> [Task prompt]
Take the data below and extract the lines from the one with "PHP や JSP みたいに、html に埋め込んで記述するみたいです。" to the one with "Yoeman は Web", inclusive, exactly as written.

BEGIN Task material

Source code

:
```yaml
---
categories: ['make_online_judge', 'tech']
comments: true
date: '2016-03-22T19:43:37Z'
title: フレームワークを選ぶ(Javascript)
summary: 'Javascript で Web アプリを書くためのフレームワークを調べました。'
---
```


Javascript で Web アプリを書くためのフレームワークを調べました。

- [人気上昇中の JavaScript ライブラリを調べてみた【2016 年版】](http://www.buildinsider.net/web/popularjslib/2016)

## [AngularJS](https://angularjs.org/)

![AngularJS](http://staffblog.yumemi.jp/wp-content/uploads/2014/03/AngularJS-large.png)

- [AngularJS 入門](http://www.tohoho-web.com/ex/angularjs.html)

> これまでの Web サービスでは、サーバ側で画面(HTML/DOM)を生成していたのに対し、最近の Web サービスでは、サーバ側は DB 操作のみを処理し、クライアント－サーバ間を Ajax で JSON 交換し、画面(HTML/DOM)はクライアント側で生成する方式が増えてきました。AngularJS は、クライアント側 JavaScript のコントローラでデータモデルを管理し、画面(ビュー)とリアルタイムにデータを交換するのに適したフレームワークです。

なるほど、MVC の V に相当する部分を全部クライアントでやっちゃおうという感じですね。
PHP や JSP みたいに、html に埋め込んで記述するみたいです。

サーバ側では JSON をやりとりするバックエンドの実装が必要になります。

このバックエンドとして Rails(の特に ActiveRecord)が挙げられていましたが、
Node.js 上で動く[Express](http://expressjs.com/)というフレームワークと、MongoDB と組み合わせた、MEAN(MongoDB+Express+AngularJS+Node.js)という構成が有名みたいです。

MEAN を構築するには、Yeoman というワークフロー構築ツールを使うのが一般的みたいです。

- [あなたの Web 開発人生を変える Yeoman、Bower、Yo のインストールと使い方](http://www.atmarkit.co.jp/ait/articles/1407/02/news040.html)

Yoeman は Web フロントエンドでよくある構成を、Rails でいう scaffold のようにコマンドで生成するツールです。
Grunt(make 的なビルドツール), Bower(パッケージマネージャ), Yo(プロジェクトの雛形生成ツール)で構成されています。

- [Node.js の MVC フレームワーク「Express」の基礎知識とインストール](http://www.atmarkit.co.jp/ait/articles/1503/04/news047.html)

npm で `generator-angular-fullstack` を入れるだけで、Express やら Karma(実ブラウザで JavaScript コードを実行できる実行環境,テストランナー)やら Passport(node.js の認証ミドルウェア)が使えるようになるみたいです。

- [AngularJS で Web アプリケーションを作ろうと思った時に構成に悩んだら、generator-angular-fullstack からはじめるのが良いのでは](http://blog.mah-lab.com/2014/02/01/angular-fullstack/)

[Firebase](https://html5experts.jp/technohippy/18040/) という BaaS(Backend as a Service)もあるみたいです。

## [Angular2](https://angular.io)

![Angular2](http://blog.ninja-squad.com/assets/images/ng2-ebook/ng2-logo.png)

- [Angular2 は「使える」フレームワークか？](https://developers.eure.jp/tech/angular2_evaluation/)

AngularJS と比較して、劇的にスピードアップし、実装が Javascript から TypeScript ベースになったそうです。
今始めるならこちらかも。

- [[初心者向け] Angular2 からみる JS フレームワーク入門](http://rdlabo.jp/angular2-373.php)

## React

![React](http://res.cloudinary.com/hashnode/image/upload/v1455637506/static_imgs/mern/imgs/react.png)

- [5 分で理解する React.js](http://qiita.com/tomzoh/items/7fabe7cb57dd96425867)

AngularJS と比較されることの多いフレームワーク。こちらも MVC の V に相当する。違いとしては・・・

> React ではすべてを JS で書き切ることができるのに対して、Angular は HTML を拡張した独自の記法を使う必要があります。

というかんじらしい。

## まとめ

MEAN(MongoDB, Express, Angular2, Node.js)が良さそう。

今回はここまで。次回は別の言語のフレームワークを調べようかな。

END Task material

> [Exercise solution]
PHP や JSP みたいに、html に埋め込んで記述するみたいです。

サーバ側では JSON をやりとりするバックエンドの実装が必要になります。

このバックエンドとして Rails(の特に ActiveRecord)が挙げられていましたが、
Node.js 上で動く[Express](http://expressjs.com/)というフレームワークと、MongoDB と組み合わせた、MEAN(MongoDB+Express+AngularJS+Node.js)という構成が有名みたいです。

MEAN を構築するには、Yeoman というワークフロー構築ツールを使うのが一般的みたいです。

- [あなたの Web 開発人生を変える Yeoman、Bower、Yo のインストールと使い方](http://www.atmarkit.co.jp/ait/articles/1407/02/news040.html)

Yoeman は Web フロントエンドでよくある構成を、Rails でいう scaffold のようにコマンドで生成するツールです。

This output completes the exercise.